Document images with source code:
>>>
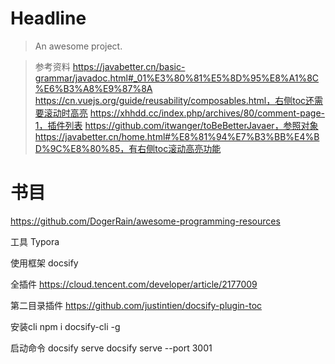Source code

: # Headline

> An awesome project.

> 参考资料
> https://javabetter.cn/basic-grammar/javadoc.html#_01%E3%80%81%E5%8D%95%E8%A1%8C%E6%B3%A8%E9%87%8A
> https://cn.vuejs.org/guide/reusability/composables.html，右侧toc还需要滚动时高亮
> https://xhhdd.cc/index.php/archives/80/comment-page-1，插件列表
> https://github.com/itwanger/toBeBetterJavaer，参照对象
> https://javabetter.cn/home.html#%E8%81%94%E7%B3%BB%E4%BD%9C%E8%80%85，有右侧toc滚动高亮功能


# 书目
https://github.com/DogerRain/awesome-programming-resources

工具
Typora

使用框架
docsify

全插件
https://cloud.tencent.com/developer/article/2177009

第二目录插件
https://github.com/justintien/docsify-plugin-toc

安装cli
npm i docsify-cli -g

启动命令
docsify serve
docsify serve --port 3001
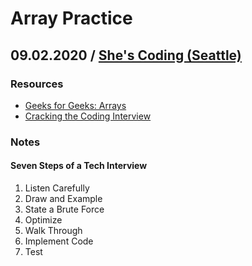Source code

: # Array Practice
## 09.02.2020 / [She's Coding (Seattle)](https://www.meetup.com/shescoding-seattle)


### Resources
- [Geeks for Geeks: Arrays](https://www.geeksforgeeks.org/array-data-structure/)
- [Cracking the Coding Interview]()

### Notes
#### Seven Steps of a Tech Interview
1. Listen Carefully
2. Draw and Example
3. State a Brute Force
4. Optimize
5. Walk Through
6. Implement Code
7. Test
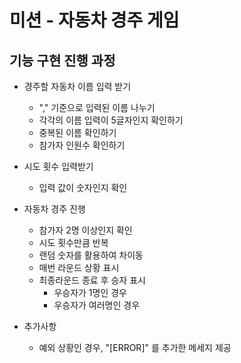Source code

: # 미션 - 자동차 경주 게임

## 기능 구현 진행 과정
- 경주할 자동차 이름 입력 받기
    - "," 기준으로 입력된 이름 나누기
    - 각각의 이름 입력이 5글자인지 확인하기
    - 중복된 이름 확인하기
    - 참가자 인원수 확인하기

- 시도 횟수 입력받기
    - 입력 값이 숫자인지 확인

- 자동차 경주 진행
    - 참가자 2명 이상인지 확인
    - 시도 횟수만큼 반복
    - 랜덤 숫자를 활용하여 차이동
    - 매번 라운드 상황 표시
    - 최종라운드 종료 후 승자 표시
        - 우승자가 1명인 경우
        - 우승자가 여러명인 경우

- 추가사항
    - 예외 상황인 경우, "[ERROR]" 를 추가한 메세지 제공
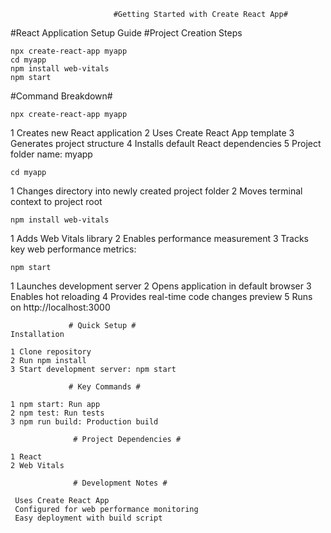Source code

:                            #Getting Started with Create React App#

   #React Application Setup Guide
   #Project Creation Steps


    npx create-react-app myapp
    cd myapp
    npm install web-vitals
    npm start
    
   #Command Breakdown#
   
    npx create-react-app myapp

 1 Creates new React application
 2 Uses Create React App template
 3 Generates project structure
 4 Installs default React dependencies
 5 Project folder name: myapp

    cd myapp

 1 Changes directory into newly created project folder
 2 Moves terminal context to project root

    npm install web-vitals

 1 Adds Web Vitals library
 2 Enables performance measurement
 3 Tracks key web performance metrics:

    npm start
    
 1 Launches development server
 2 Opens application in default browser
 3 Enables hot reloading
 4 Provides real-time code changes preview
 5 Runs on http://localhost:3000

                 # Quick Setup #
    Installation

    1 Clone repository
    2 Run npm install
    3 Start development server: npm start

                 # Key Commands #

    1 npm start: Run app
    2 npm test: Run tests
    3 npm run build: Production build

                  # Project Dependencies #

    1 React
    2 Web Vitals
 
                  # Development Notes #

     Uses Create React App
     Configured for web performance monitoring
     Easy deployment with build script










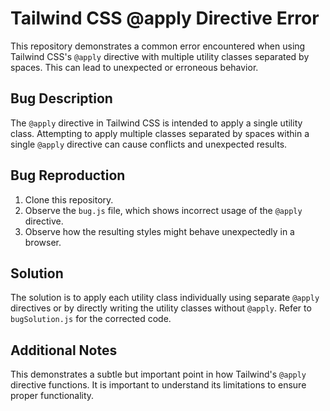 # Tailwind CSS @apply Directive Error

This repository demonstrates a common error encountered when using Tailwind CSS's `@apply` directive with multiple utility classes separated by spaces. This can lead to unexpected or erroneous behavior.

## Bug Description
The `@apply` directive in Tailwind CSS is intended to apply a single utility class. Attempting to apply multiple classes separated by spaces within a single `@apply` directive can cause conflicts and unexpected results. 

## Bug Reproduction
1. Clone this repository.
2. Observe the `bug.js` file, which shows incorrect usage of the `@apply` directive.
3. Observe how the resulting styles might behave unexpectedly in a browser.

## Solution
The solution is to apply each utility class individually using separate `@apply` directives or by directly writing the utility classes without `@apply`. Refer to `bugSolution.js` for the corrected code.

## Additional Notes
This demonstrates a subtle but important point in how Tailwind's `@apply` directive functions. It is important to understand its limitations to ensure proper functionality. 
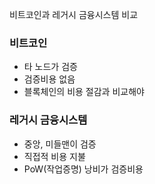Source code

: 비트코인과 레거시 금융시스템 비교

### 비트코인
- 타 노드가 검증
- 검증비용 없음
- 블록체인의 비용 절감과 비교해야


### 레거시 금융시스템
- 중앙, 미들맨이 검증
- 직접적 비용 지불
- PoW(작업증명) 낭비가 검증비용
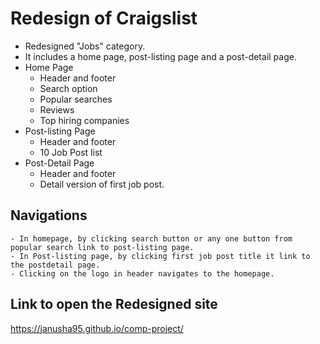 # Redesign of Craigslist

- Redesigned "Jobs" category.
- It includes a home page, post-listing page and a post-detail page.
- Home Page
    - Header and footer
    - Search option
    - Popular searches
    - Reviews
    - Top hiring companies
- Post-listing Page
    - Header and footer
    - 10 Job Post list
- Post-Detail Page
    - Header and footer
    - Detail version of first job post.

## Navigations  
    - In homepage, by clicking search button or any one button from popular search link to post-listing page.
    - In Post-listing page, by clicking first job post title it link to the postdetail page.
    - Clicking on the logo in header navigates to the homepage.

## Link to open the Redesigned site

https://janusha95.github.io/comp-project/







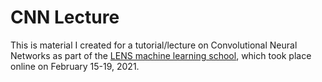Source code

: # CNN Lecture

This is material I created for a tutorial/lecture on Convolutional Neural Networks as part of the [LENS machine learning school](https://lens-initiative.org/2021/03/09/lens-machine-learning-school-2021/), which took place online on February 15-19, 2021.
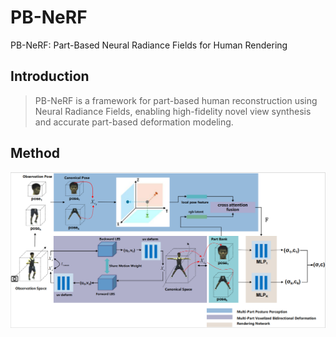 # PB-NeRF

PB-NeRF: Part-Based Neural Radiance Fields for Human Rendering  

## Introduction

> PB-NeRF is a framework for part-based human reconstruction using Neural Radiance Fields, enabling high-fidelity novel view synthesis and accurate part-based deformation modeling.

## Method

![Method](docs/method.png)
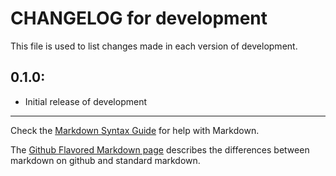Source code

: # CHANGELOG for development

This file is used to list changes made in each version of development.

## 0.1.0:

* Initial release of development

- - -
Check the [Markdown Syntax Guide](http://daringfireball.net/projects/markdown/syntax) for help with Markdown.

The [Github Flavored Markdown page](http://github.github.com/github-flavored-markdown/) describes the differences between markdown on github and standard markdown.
<<<
>>>
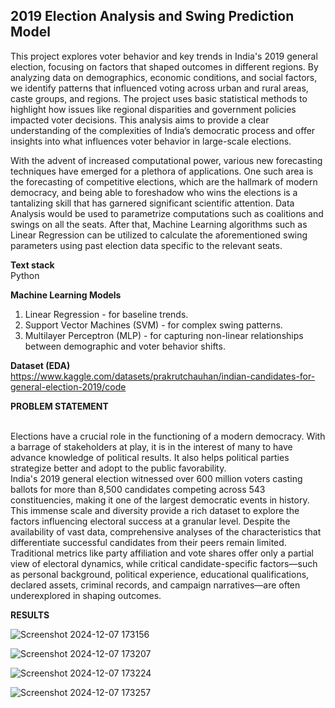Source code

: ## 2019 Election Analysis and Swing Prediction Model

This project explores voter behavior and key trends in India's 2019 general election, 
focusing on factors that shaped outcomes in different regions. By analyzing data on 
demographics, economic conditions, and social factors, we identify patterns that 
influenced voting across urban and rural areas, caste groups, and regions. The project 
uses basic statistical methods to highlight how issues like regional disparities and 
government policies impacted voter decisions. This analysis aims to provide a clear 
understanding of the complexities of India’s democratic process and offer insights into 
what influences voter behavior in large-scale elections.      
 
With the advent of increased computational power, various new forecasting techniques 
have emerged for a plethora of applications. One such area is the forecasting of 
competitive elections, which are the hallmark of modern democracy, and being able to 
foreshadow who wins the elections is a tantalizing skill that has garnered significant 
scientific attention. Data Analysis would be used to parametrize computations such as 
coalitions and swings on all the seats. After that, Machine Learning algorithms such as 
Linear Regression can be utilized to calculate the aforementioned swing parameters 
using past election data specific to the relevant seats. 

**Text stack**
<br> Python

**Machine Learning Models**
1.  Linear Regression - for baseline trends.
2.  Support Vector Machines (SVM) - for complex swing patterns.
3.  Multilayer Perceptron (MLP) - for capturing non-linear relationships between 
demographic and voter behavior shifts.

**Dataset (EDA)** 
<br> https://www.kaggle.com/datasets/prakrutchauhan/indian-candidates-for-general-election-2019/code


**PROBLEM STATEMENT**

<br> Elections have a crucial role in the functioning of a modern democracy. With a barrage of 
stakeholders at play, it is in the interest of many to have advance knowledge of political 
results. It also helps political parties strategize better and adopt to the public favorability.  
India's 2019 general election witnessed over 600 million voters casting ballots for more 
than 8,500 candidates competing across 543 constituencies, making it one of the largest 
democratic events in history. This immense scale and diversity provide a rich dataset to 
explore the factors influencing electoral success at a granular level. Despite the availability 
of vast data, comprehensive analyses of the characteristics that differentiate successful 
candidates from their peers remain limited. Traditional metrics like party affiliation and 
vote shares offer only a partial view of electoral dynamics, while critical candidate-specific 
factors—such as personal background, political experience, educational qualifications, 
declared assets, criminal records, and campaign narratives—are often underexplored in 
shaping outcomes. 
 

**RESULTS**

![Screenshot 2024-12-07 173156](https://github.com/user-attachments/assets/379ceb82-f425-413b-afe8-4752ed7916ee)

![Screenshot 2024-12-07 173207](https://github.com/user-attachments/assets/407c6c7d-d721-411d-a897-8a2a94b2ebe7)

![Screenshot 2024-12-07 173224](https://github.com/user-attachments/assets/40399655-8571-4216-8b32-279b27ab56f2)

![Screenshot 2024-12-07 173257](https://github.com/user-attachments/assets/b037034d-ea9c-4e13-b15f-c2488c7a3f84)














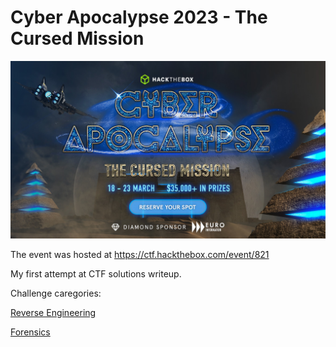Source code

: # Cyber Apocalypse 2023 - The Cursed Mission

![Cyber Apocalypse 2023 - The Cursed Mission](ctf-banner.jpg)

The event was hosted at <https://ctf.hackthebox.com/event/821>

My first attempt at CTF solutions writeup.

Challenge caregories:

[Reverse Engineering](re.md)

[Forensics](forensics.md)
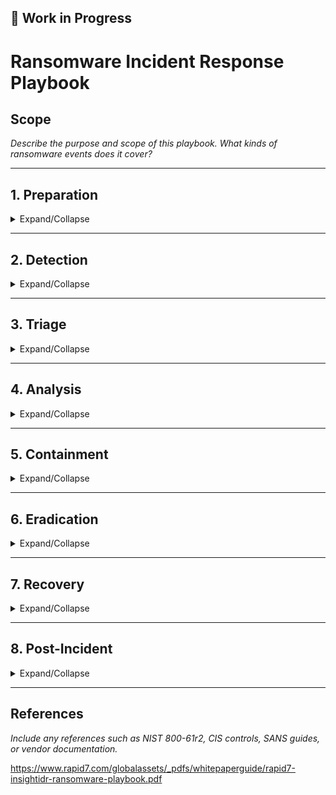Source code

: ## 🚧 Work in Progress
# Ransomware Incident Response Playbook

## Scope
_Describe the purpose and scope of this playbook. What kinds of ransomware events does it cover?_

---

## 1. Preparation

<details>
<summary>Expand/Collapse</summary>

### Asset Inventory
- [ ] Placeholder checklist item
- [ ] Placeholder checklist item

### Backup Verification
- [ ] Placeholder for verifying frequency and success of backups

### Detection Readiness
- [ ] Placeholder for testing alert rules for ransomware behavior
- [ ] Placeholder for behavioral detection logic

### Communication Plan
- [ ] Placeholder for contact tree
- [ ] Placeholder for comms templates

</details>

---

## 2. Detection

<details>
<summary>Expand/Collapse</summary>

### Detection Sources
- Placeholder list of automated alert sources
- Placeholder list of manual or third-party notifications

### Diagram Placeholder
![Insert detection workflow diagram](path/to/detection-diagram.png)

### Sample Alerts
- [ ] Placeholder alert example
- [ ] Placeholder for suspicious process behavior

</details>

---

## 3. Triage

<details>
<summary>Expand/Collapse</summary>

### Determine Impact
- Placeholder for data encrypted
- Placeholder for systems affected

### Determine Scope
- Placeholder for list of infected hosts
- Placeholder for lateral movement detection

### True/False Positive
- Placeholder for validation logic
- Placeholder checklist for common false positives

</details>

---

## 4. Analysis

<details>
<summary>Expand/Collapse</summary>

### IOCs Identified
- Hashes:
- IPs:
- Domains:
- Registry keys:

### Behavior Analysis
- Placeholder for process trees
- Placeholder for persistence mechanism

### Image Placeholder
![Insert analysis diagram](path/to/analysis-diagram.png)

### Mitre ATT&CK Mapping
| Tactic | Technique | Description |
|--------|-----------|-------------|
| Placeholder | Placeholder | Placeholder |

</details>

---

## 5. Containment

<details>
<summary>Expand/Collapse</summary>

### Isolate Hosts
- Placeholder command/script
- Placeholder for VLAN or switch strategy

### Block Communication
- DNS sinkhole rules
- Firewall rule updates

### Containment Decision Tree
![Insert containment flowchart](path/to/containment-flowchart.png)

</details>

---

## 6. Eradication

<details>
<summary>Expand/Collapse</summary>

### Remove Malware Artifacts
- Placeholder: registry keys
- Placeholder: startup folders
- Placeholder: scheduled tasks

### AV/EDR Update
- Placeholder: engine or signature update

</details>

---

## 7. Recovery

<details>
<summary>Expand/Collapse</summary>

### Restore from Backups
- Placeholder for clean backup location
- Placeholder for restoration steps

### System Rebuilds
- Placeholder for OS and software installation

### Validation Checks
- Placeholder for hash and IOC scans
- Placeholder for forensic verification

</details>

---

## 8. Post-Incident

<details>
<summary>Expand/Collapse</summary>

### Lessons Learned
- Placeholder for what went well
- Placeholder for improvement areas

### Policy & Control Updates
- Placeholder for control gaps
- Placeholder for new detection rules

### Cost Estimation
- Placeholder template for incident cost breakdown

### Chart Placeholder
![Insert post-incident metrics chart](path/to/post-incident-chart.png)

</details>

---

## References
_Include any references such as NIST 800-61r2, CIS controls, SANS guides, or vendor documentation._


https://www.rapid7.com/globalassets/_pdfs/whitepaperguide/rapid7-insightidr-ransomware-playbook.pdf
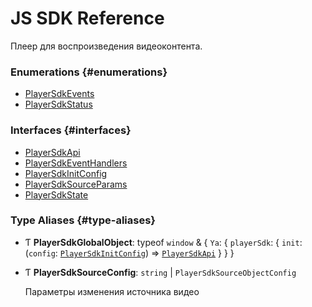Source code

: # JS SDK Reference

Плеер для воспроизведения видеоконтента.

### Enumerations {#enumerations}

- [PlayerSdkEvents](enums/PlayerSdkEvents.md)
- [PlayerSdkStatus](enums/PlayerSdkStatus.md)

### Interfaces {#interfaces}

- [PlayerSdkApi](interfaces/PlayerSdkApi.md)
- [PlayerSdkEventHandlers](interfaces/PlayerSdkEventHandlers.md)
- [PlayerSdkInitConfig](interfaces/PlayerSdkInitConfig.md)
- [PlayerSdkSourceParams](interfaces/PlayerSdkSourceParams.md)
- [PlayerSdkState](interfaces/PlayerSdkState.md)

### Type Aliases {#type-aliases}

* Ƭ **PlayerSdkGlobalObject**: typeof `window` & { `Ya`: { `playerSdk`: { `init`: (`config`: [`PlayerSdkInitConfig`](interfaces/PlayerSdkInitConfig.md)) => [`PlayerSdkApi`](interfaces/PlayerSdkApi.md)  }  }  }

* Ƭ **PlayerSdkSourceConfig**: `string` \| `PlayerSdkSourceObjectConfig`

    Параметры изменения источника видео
<<<
TASK PROMPT: For this exercise, please output exactly the lines above starting at the line with "- Placeholder for forensic verification" and ending at the line with "or vendor documentation._", ends included.

ANSWER SPACE:
- Placeholder for forensic verification

</details>

---

## 8. Post-Incident

<details>
<summary>Expand/Collapse</summary>

### Lessons Learned
- Placeholder for what went well
- Placeholder for improvement areas

### Policy & Control Updates
- Placeholder for control gaps
- Placeholder for new detection rules

### Cost Estimation
- Placeholder template for incident cost breakdown

### Chart Placeholder
![Insert post-incident metrics chart](path/to/post-incident-chart.png)

</details>

---

## References
_Include any references such as NIST 800-61r2, CIS controls, SANS guides, or vendor documentation._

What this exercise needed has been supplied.